** Opening AVAILABLE DATA block **

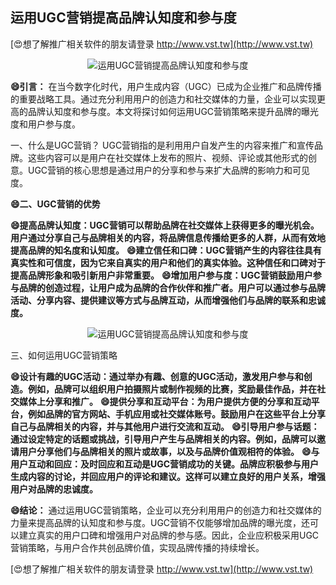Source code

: ## **运用UGC营销提高品牌认知度和参与度**

[😍想了解推广相关软件的朋友请登录 http://www.vst.tw](http://www.vst.tw)

 <center><img src="https://vst.tw/MP4/tuiguang/png/4.png" alt="运用UGC营销提高品牌认知度和参与度"></center>

**😄引言：**
在当今数字化时代，用户生成内容（UGC）已成为企业推广和品牌传播的重要战略工具。通过充分利用用户的创造力和社交媒体的力量，企业可以实现更高的品牌认知度和参与度。本文将探讨如何运用UGC营销策略来提升品牌的曝光度和用户参与度。

一、什么是UGC营销？
UGC营销指的是利用用户自发产生的内容来推广和宣传品牌。这些内容可以是用户在社交媒体上发布的照片、视频、评论或其他形式的创意。UGC营销的核心思想是通过用户的分享和参与来扩大品牌的影响力和可见度。

**😄二、UGC营销的优势**

**😄提高品牌认知度：UGC营销可以帮助品牌在社交媒体上获得更多的曝光机会。用户通过分享自己与品牌相关的内容，将品牌信息传播给更多的人群，从而有效地提高品牌的知名度和认知度。**
**😄建立信任和口碑：UGC营销产生的内容往往具有真实性和可信度，因为它来自真实的用户和他们的真实体验。这种信任和口碑对于提高品牌形象和吸引新用户非常重要。**
**😄增加用户参与度：UGC营销鼓励用户参与品牌的创造过程，让用户成为品牌的合作伙伴和推广者。用户可以通过参与品牌活动、分享内容、提供建议等方式与品牌互动，从而增强他们与品牌的联系和忠诚度。**

 <center><img src="https://vst.tw/MP4/tuiguang/png/5.png" alt="运用UGC营销提高品牌认知度和参与度"></center>

三、如何运用UGC营销策略

**😄设计有趣的UGC活动：通过举办有趣、创意的UGC活动，激发用户参与和创造。例如，品牌可以组织用户拍摄照片或制作视频的比赛，奖励最佳作品，并在社交媒体上分享和推广。**
**😄提供分享和互动平台：为用户提供方便的分享和互动平台，例如品牌的官方网站、手机应用或社交媒体账号。鼓励用户在这些平台上分享自己与品牌相关的内容，并与其他用户进行交流和互动。**
**😄引导用户参与话题：通过设定特定的话题或挑战，引导用户产生与品牌相关的内容。例如，品牌可以邀请用户分享他们与品牌相关的照片或故事，以及与品牌价值观相符的体验。**
**😄与用户互动和回应：及时回应和互动是UGC营销成功的关键。品牌应积极参与用户生成内容的讨论，并回应用户的评论和建议。这样可以建立良好的用户关系，增强用户对品牌的忠诚度。**

**😄结论：**
通过运用UGC营销策略，企业可以充分利用用户的创造力和社交媒体的力量来提高品牌的认知度和参与度。UGC营销不仅能够增加品牌的曝光度，还可以建立真实的用户口碑和增强用户对品牌的参与感。因此，企业应积极采用UGC营销策略，与用户合作共创品牌价值，实现品牌传播的持续增长。

[😍想了解推广相关软件的朋友请登录 http://www.vst.tw](http://www.vst.tw)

** Closing AVAILABLE DATA block **

▶ [YOUR ASSIGNMENT]
Copy the data exactly. Any picture it contains is to be omitted.

▶ [SOLUTION TO THE EXERCISE]
Source code

: ## **运用UGC营销提高品牌认知度和参与度**

[😍想了解推广相关软件的朋友请登录 http://www.vst.tw](http://www.vst.tw)

 <center><img src="https://vst.tw/MP4/tuiguang/png/4.png" alt="运用UGC营销提高品牌认知度和参与度"></center>

**😄引言：**
在当今数字化时代，用户生成内容（UGC）已成为企业推广和品牌传播的重要战略工具。通过充分利用用户的创造力和社交媒体的力量，企业可以实现更高的品牌认知度和参与度。本文将探讨如何运用UGC营销策略来提升品牌的曝光度和用户参与度。

一、什么是UGC营销？
UGC营销指的是利用用户自发产生的内容来推广和宣传品牌。这些内容可以是用户在社交媒体上发布的照片、视频、评论或其他形式的创意。UGC营销的核心思想是通过用户的分享和参与来扩大品牌的影响力和可见度。

**😄二、UGC营销的优势**

**😄提高品牌认知度：UGC营销可以帮助品牌在社交媒体上获得更多的曝光机会。用户通过分享自己与品牌相关的内容，将品牌信息传播给更多的人群，从而有效地提高品牌的知名度和认知度。**
**😄建立信任和口碑：UGC营销产生的内容往往具有真实性和可信度，因为它来自真实的用户和他们的真实体验。这种信任和口碑对于提高品牌形象和吸引新用户非常重要。**
**😄增加用户参与度：UGC营销鼓励用户参与品牌的创造过程，让用户成为品牌的合作伙伴和推广者。用户可以通过参与品牌活动、分享内容、提供建议等方式与品牌互动，从而增强他们与品牌的联系和忠诚度。**

 <center><img src="https://vst.tw/MP4/tuiguang/png/5.png" alt="运用UGC营销提高品牌认知度和参与度"></center>

三、如何运用UGC营销策略

**😄设计有趣的UGC活动：通过举办有趣、创意的UGC活动，激发用户参与和创造。例如，品牌可以组织用户拍摄照片或制作视频的比赛，奖励最佳作品，并在社交媒体上分享和推广。**
**😄提供分享和互动平台：为用户提供方便的分享和互动平台，例如品牌的官方网站、手机应用或社交媒体账号。鼓励用户在这些平台上分享自己与品牌相关的内容，并与其他用户进行交流和互动。**
**😄引导用户参与话题：通过设定特定的话题或挑战，引导用户产生与品牌相关的内容。例如，品牌可以邀请用户分享他们与品牌相关的照片或故事，以及与品牌价值观相符的体验。**
**😄与用户互动和回应：及时回应和互动是UGC营销成功的关键。品牌应积极参与用户生成内容的讨论，并回应用户的评论和建议。这样可以建立良好的用户关系，增强用户对品牌的忠诚度。**

**😄结论：**
通过运用UGC营销策略，企业可以充分利用用户的创造力和社交媒体的力量来提高品牌的认知度和参与度。UGC营销不仅能够增加品牌的曝光度，还可以建立真实的用户口碑和增强用户对品牌的参与感。因此，企业应积极采用UGC营销策略，与用户合作共创品牌价值，实现品牌传播的持续增长。

[😍想了解推广相关软件的朋友请登录 http://www.vst.tw](http://www.vst.tw)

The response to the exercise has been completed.